Rendered images with source text:
----------

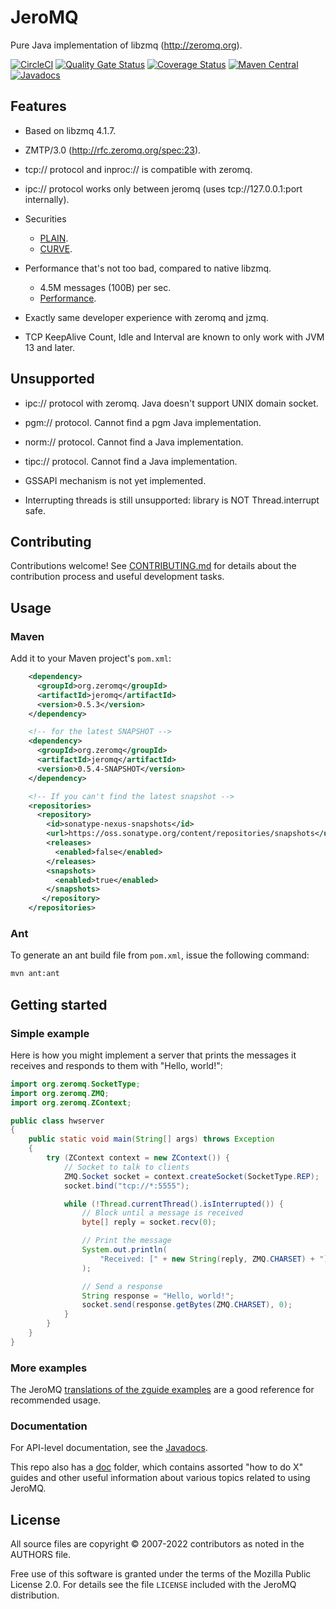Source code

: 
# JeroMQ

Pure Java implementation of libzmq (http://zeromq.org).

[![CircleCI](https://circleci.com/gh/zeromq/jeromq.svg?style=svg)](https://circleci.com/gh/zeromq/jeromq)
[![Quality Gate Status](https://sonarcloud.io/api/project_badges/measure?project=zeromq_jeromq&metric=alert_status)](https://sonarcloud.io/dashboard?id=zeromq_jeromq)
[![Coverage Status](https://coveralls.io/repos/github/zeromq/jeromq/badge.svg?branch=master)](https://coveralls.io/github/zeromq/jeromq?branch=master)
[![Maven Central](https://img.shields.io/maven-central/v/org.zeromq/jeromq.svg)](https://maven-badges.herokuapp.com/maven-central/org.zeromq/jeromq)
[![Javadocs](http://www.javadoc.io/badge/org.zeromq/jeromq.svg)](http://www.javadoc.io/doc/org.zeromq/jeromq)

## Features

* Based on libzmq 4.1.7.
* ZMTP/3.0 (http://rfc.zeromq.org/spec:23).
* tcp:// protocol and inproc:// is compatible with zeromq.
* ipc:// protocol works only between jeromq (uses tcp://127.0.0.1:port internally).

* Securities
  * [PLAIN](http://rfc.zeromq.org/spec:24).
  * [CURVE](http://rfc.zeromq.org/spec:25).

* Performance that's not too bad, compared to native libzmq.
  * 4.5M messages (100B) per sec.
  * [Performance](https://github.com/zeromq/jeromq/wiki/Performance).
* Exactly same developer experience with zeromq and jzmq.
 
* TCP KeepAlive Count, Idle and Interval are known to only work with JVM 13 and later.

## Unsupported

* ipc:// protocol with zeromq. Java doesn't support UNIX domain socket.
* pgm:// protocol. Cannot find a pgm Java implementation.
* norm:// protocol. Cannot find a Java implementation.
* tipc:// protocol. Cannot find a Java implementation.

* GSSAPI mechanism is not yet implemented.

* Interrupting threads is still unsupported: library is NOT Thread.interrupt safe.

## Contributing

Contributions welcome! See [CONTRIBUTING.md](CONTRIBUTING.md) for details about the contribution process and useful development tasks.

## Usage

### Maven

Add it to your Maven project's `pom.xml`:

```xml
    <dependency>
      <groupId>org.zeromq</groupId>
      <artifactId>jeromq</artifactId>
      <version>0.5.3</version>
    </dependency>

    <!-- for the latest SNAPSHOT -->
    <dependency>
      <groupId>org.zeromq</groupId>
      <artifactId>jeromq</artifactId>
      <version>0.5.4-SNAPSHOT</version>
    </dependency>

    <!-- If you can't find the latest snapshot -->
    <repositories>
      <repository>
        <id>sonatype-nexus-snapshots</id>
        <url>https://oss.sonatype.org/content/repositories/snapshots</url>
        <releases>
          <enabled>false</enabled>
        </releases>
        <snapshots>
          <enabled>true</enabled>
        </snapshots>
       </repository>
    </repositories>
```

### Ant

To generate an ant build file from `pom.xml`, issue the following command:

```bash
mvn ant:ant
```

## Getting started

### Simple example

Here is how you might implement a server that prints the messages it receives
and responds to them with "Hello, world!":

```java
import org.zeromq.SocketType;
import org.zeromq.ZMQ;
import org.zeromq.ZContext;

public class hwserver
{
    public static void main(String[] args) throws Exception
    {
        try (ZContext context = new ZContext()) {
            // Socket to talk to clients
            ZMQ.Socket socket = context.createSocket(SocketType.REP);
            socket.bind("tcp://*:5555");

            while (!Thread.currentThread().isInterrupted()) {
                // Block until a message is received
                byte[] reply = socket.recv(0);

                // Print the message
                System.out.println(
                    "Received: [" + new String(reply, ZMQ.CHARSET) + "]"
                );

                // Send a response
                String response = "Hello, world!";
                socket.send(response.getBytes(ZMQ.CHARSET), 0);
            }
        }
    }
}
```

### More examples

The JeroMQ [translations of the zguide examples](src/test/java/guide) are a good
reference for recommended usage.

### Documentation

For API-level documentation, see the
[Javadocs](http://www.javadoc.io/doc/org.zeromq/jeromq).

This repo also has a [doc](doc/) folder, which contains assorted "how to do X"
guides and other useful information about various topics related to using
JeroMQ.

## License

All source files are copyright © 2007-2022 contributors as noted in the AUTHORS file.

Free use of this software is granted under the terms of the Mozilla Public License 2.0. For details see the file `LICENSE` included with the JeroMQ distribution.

----------

### [Directions for this task]
Repeat the entries above exactly and skip the images.

### [Result]
Source code

: 
# JeroMQ

Pure Java implementation of libzmq (http://zeromq.org).

[![CircleCI](https://circleci.com/gh/zeromq/jeromq.svg?style=svg)](https://circleci.com/gh/zeromq/jeromq)
[![Quality Gate Status](https://sonarcloud.io/api/project_badges/measure?project=zeromq_jeromq&metric=alert_status)](https://sonarcloud.io/dashboard?id=zeromq_jeromq)
[![Coverage Status](https://coveralls.io/repos/github/zeromq/jeromq/badge.svg?branch=master)](https://coveralls.io/github/zeromq/jeromq?branch=master)
[![Maven Central](https://img.shields.io/maven-central/v/org.zeromq/jeromq.svg)](https://maven-badges.herokuapp.com/maven-central/org.zeromq/jeromq)
[![Javadocs](http://www.javadoc.io/badge/org.zeromq/jeromq.svg)](http://www.javadoc.io/doc/org.zeromq/jeromq)

## Features

* Based on libzmq 4.1.7.
* ZMTP/3.0 (http://rfc.zeromq.org/spec:23).
* tcp:// protocol and inproc:// is compatible with zeromq.
* ipc:// protocol works only between jeromq (uses tcp://127.0.0.1:port internally).

* Securities
  * [PLAIN](http://rfc.zeromq.org/spec:24).
  * [CURVE](http://rfc.zeromq.org/spec:25).

* Performance that's not too bad, compared to native libzmq.
  * 4.5M messages (100B) per sec.
  * [Performance](https://github.com/zeromq/jeromq/wiki/Performance).
* Exactly same developer experience with zeromq and jzmq.
 
* TCP KeepAlive Count, Idle and Interval are known to only work with JVM 13 and later.

## Unsupported

* ipc:// protocol with zeromq. Java doesn't support UNIX domain socket.
* pgm:// protocol. Cannot find a pgm Java implementation.
* norm:// protocol. Cannot find a Java implementation.
* tipc:// protocol. Cannot find a Java implementation.

* GSSAPI mechanism is not yet implemented.

* Interrupting threads is still unsupported: library is NOT Thread.interrupt safe.

## Contributing

Contributions welcome! See [CONTRIBUTING.md](CONTRIBUTING.md) for details about the contribution process and useful development tasks.

## Usage

### Maven

Add it to your Maven project's `pom.xml`:

```xml
    <dependency>
      <groupId>org.zeromq</groupId>
      <artifactId>jeromq</artifactId>
      <version>0.5.3</version>
    </dependency>

    <!-- for the latest SNAPSHOT -->
    <dependency>
      <groupId>org.zeromq</groupId>
      <artifactId>jeromq</artifactId>
      <version>0.5.4-SNAPSHOT</version>
    </dependency>

    <!-- If you can't find the latest snapshot -->
    <repositories>
      <repository>
        <id>sonatype-nexus-snapshots</id>
        <url>https://oss.sonatype.org/content/repositories/snapshots</url>
        <releases>
          <enabled>false</enabled>
        </releases>
        <snapshots>
          <enabled>true</enabled>
        </snapshots>
       </repository>
    </repositories>
```

### Ant

To generate an ant build file from `pom.xml`, issue the following command:

```bash
mvn ant:ant
```

## Getting started

### Simple example

Here is how you might implement a server that prints the messages it receives
and responds to them with "Hello, world!":

```java
import org.zeromq.SocketType;
import org.zeromq.ZMQ;
import org.zeromq.ZContext;

public class hwserver
{
    public static void main(String[] args) throws Exception
    {
        try (ZContext context = new ZContext()) {
            // Socket to talk to clients
            ZMQ.Socket socket = context.createSocket(SocketType.REP);
            socket.bind("tcp://*:5555");

            while (!Thread.currentThread().isInterrupted()) {
                // Block until a message is received
                byte[] reply = socket.recv(0);

                // Print the message
                System.out.println(
                    "Received: [" + new String(reply, ZMQ.CHARSET) + "]"
                );

                // Send a response
                String response = "Hello, world!";
                socket.send(response.getBytes(ZMQ.CHARSET), 0);
            }
        }
    }
}
```

### More examples

The JeroMQ [translations of the zguide examples](src/test/java/guide) are a good
reference for recommended usage.

### Documentation

For API-level documentation, see the
[Javadocs](http://www.javadoc.io/doc/org.zeromq/jeromq).

This repo also has a [doc](doc/) folder, which contains assorted "how to do X"
guides and other useful information about various topics related to using
JeroMQ.

## License

All source files are copyright © 2007-2022 contributors as noted in the AUTHORS file.

Free use of this software is granted under the terms of the Mozilla Public License 2.0. For details see the file `LICENSE` included with the JeroMQ distribution.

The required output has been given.